Scott Spratt: Friendly reminder that Dwayne Haskins easily led football with a 12.5% sack rate in his rookie season. No other regular starter was over 10%.

Vince Verhei: Washington, down 20-0, just punted on fourth-and-2 from their own 44. This will likely be my last report from this game -- if they're giving up, I am too.

Scott Spratt: Washington may be the one team whose offense is bad enough relative to their defense to make that punt make sense. Too bad there probably isn't any defense that can stop Murray.

Vince Verhei: OK, I was wrong. I had to come back to point out that after that punt, Kliff Kingsbury -- whose team is ahead by three touchdowns -- went for it on fourth-and-1 ***at his own 27***. And then called THIS:

Most entertaining playcaller in the NFL and I don't think it's close.

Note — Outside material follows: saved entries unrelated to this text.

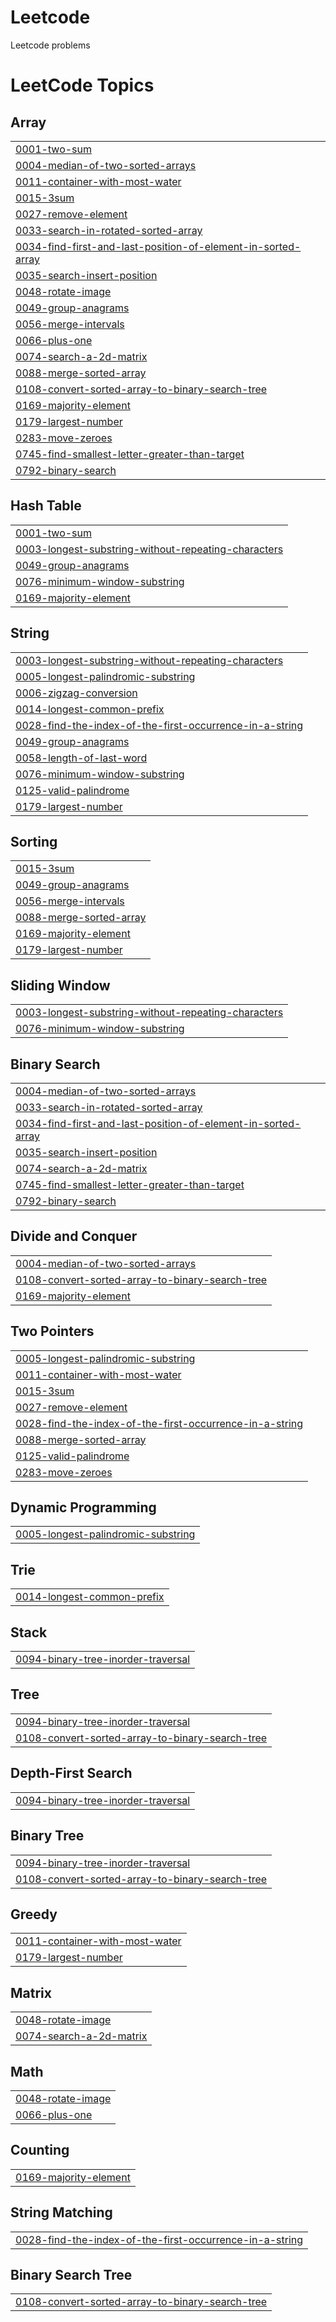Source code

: # Leetcode
Leetcode problems

<!---LeetCode Topics Start-->
# LeetCode Topics
## Array
|  |
| ------- |
| [0001-two-sum](https://github.com/HarshaJamedar/Leetcode/tree/master/0001-two-sum) |
| [0004-median-of-two-sorted-arrays](https://github.com/HarshaJamedar/Leetcode/tree/master/0004-median-of-two-sorted-arrays) |
| [0011-container-with-most-water](https://github.com/HarshaJamedar/Leetcode/tree/master/0011-container-with-most-water) |
| [0015-3sum](https://github.com/HarshaJamedar/Leetcode/tree/master/0015-3sum) |
| [0027-remove-element](https://github.com/HarshaJamedar/Leetcode/tree/master/0027-remove-element) |
| [0033-search-in-rotated-sorted-array](https://github.com/HarshaJamedar/Leetcode/tree/master/0033-search-in-rotated-sorted-array) |
| [0034-find-first-and-last-position-of-element-in-sorted-array](https://github.com/HarshaJamedar/Leetcode/tree/master/0034-find-first-and-last-position-of-element-in-sorted-array) |
| [0035-search-insert-position](https://github.com/HarshaJamedar/Leetcode/tree/master/0035-search-insert-position) |
| [0048-rotate-image](https://github.com/HarshaJamedar/Leetcode/tree/master/0048-rotate-image) |
| [0049-group-anagrams](https://github.com/HarshaJamedar/Leetcode/tree/master/0049-group-anagrams) |
| [0056-merge-intervals](https://github.com/HarshaJamedar/Leetcode/tree/master/0056-merge-intervals) |
| [0066-plus-one](https://github.com/HarshaJamedar/Leetcode/tree/master/0066-plus-one) |
| [0074-search-a-2d-matrix](https://github.com/HarshaJamedar/Leetcode/tree/master/0074-search-a-2d-matrix) |
| [0088-merge-sorted-array](https://github.com/HarshaJamedar/Leetcode/tree/master/0088-merge-sorted-array) |
| [0108-convert-sorted-array-to-binary-search-tree](https://github.com/HarshaJamedar/Leetcode/tree/master/0108-convert-sorted-array-to-binary-search-tree) |
| [0169-majority-element](https://github.com/HarshaJamedar/Leetcode/tree/master/0169-majority-element) |
| [0179-largest-number](https://github.com/HarshaJamedar/Leetcode/tree/master/0179-largest-number) |
| [0283-move-zeroes](https://github.com/HarshaJamedar/Leetcode/tree/master/0283-move-zeroes) |
| [0745-find-smallest-letter-greater-than-target](https://github.com/HarshaJamedar/Leetcode/tree/master/0745-find-smallest-letter-greater-than-target) |
| [0792-binary-search](https://github.com/HarshaJamedar/Leetcode/tree/master/0792-binary-search) |
## Hash Table
|  |
| ------- |
| [0001-two-sum](https://github.com/HarshaJamedar/Leetcode/tree/master/0001-two-sum) |
| [0003-longest-substring-without-repeating-characters](https://github.com/HarshaJamedar/Leetcode/tree/master/0003-longest-substring-without-repeating-characters) |
| [0049-group-anagrams](https://github.com/HarshaJamedar/Leetcode/tree/master/0049-group-anagrams) |
| [0076-minimum-window-substring](https://github.com/HarshaJamedar/Leetcode/tree/master/0076-minimum-window-substring) |
| [0169-majority-element](https://github.com/HarshaJamedar/Leetcode/tree/master/0169-majority-element) |
## String
|  |
| ------- |
| [0003-longest-substring-without-repeating-characters](https://github.com/HarshaJamedar/Leetcode/tree/master/0003-longest-substring-without-repeating-characters) |
| [0005-longest-palindromic-substring](https://github.com/HarshaJamedar/Leetcode/tree/master/0005-longest-palindromic-substring) |
| [0006-zigzag-conversion](https://github.com/HarshaJamedar/Leetcode/tree/master/0006-zigzag-conversion) |
| [0014-longest-common-prefix](https://github.com/HarshaJamedar/Leetcode/tree/master/0014-longest-common-prefix) |
| [0028-find-the-index-of-the-first-occurrence-in-a-string](https://github.com/HarshaJamedar/Leetcode/tree/master/0028-find-the-index-of-the-first-occurrence-in-a-string) |
| [0049-group-anagrams](https://github.com/HarshaJamedar/Leetcode/tree/master/0049-group-anagrams) |
| [0058-length-of-last-word](https://github.com/HarshaJamedar/Leetcode/tree/master/0058-length-of-last-word) |
| [0076-minimum-window-substring](https://github.com/HarshaJamedar/Leetcode/tree/master/0076-minimum-window-substring) |
| [0125-valid-palindrome](https://github.com/HarshaJamedar/Leetcode/tree/master/0125-valid-palindrome) |
| [0179-largest-number](https://github.com/HarshaJamedar/Leetcode/tree/master/0179-largest-number) |
## Sorting
|  |
| ------- |
| [0015-3sum](https://github.com/HarshaJamedar/Leetcode/tree/master/0015-3sum) |
| [0049-group-anagrams](https://github.com/HarshaJamedar/Leetcode/tree/master/0049-group-anagrams) |
| [0056-merge-intervals](https://github.com/HarshaJamedar/Leetcode/tree/master/0056-merge-intervals) |
| [0088-merge-sorted-array](https://github.com/HarshaJamedar/Leetcode/tree/master/0088-merge-sorted-array) |
| [0169-majority-element](https://github.com/HarshaJamedar/Leetcode/tree/master/0169-majority-element) |
| [0179-largest-number](https://github.com/HarshaJamedar/Leetcode/tree/master/0179-largest-number) |
## Sliding Window
|  |
| ------- |
| [0003-longest-substring-without-repeating-characters](https://github.com/HarshaJamedar/Leetcode/tree/master/0003-longest-substring-without-repeating-characters) |
| [0076-minimum-window-substring](https://github.com/HarshaJamedar/Leetcode/tree/master/0076-minimum-window-substring) |
## Binary Search
|  |
| ------- |
| [0004-median-of-two-sorted-arrays](https://github.com/HarshaJamedar/Leetcode/tree/master/0004-median-of-two-sorted-arrays) |
| [0033-search-in-rotated-sorted-array](https://github.com/HarshaJamedar/Leetcode/tree/master/0033-search-in-rotated-sorted-array) |
| [0034-find-first-and-last-position-of-element-in-sorted-array](https://github.com/HarshaJamedar/Leetcode/tree/master/0034-find-first-and-last-position-of-element-in-sorted-array) |
| [0035-search-insert-position](https://github.com/HarshaJamedar/Leetcode/tree/master/0035-search-insert-position) |
| [0074-search-a-2d-matrix](https://github.com/HarshaJamedar/Leetcode/tree/master/0074-search-a-2d-matrix) |
| [0745-find-smallest-letter-greater-than-target](https://github.com/HarshaJamedar/Leetcode/tree/master/0745-find-smallest-letter-greater-than-target) |
| [0792-binary-search](https://github.com/HarshaJamedar/Leetcode/tree/master/0792-binary-search) |
## Divide and Conquer
|  |
| ------- |
| [0004-median-of-two-sorted-arrays](https://github.com/HarshaJamedar/Leetcode/tree/master/0004-median-of-two-sorted-arrays) |
| [0108-convert-sorted-array-to-binary-search-tree](https://github.com/HarshaJamedar/Leetcode/tree/master/0108-convert-sorted-array-to-binary-search-tree) |
| [0169-majority-element](https://github.com/HarshaJamedar/Leetcode/tree/master/0169-majority-element) |
## Two Pointers
|  |
| ------- |
| [0005-longest-palindromic-substring](https://github.com/HarshaJamedar/Leetcode/tree/master/0005-longest-palindromic-substring) |
| [0011-container-with-most-water](https://github.com/HarshaJamedar/Leetcode/tree/master/0011-container-with-most-water) |
| [0015-3sum](https://github.com/HarshaJamedar/Leetcode/tree/master/0015-3sum) |
| [0027-remove-element](https://github.com/HarshaJamedar/Leetcode/tree/master/0027-remove-element) |
| [0028-find-the-index-of-the-first-occurrence-in-a-string](https://github.com/HarshaJamedar/Leetcode/tree/master/0028-find-the-index-of-the-first-occurrence-in-a-string) |
| [0088-merge-sorted-array](https://github.com/HarshaJamedar/Leetcode/tree/master/0088-merge-sorted-array) |
| [0125-valid-palindrome](https://github.com/HarshaJamedar/Leetcode/tree/master/0125-valid-palindrome) |
| [0283-move-zeroes](https://github.com/HarshaJamedar/Leetcode/tree/master/0283-move-zeroes) |
## Dynamic Programming
|  |
| ------- |
| [0005-longest-palindromic-substring](https://github.com/HarshaJamedar/Leetcode/tree/master/0005-longest-palindromic-substring) |
## Trie
|  |
| ------- |
| [0014-longest-common-prefix](https://github.com/HarshaJamedar/Leetcode/tree/master/0014-longest-common-prefix) |
## Stack
|  |
| ------- |
| [0094-binary-tree-inorder-traversal](https://github.com/HarshaJamedar/Leetcode/tree/master/0094-binary-tree-inorder-traversal) |
## Tree
|  |
| ------- |
| [0094-binary-tree-inorder-traversal](https://github.com/HarshaJamedar/Leetcode/tree/master/0094-binary-tree-inorder-traversal) |
| [0108-convert-sorted-array-to-binary-search-tree](https://github.com/HarshaJamedar/Leetcode/tree/master/0108-convert-sorted-array-to-binary-search-tree) |
## Depth-First Search
|  |
| ------- |
| [0094-binary-tree-inorder-traversal](https://github.com/HarshaJamedar/Leetcode/tree/master/0094-binary-tree-inorder-traversal) |
## Binary Tree
|  |
| ------- |
| [0094-binary-tree-inorder-traversal](https://github.com/HarshaJamedar/Leetcode/tree/master/0094-binary-tree-inorder-traversal) |
| [0108-convert-sorted-array-to-binary-search-tree](https://github.com/HarshaJamedar/Leetcode/tree/master/0108-convert-sorted-array-to-binary-search-tree) |
## Greedy
|  |
| ------- |
| [0011-container-with-most-water](https://github.com/HarshaJamedar/Leetcode/tree/master/0011-container-with-most-water) |
| [0179-largest-number](https://github.com/HarshaJamedar/Leetcode/tree/master/0179-largest-number) |
## Matrix
|  |
| ------- |
| [0048-rotate-image](https://github.com/HarshaJamedar/Leetcode/tree/master/0048-rotate-image) |
| [0074-search-a-2d-matrix](https://github.com/HarshaJamedar/Leetcode/tree/master/0074-search-a-2d-matrix) |
## Math
|  |
| ------- |
| [0048-rotate-image](https://github.com/HarshaJamedar/Leetcode/tree/master/0048-rotate-image) |
| [0066-plus-one](https://github.com/HarshaJamedar/Leetcode/tree/master/0066-plus-one) |
## Counting
|  |
| ------- |
| [0169-majority-element](https://github.com/HarshaJamedar/Leetcode/tree/master/0169-majority-element) |
## String Matching
|  |
| ------- |
| [0028-find-the-index-of-the-first-occurrence-in-a-string](https://github.com/HarshaJamedar/Leetcode/tree/master/0028-find-the-index-of-the-first-occurrence-in-a-string) |
## Binary Search Tree
|  |
| ------- |
| [0108-convert-sorted-array-to-binary-search-tree](https://github.com/HarshaJamedar/Leetcode/tree/master/0108-convert-sorted-array-to-binary-search-tree) |
<!---LeetCode Topics End-->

Unfortunately Murray was called for intentional grounding on the next play and the Cardinals ended up punting anyway. But still.

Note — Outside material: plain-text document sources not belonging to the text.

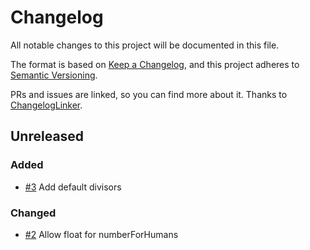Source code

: # Changelog
All notable changes to this project will be documented in this file.

The format is based on [Keep a Changelog](https://keepachangelog.com/en/1.0.0/),
and this project adheres to [Semantic Versioning](https://semver.org/spec/v2.0.0.html).

PRs and issues are linked, so you can find more about it. Thanks to [ChangelogLinker](https://github.com/Symplify/ChangelogLinker).

<!-- changelog-linker -->

## Unreleased

### Added

- [#3] Add default divisors

### Changed

- [#2] Allow float for numberForHumans

[#2]: https://github.com/laravel-interaction/support/pull/2
[#3]: https://github.com/laravel-interaction/support/pull/3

Bryan Knowles: I'm fairly sure the Cardinals are cheating. Kyler Murray has Noclip on. That, or the Football Team just can't make a tackle to save their lives.

Rob Weintraub: Another Kyler trot-in score from 21 yards out, and I reiterate -- CANNOT be stopped!

Contained for a spell? Sure. But not stopped.

Carl Yedor: I guess it's a good thing that the Arizona chapter where we (I) mentioned that we (I) didn't feel like they were a playoff team yet mentioned that Murray making a leap was possible and would likely be the driving force behind that sort of a run. Granted, it's Washington, but Washington gave Philly all kinds of problems last week.

Vince Verhei: This is bad defense at least as much as it's good offense, but either way, yes, it's a lot of fun to watch.

Carl Yedor: Ron Rivera challenged something that I don't think I've ever actually seen before. After a checkdown on third-and-medium to set up fourth-and-5, Rivera throws a challenge flag to see if Arizona had too many men on the field, which they did! This gives Washington a short third down instead. Haskins then converts the new third down, leading to a touchdown for Antonio Gibson. Two-pointer fails, so it's 27-15 now.

Kansas City Chiefs 23 at Los Angeles Chargers 20 (OT)

Bryan Knowles: Woah, Justin Herbert is starting! I heard nothing about that leading up to this game!

Vince Verhei: Starting at quarterback for your Los Angeles Chargers: Justin Herbert.

Bryan Knowles: Word is that Tyrod Taylor has a chest injury and was questionable to play in this one. I wonder how real that injury is, but one way or another, Herbert is the starter. And he already has his first NFL touchdown, running the ball in to give the Chargers an early 7-0 lead. Big passes to Joshua Kelley and Austin Ekeler as he, like Philip Rivers before him, leans on his running backs in the passing game.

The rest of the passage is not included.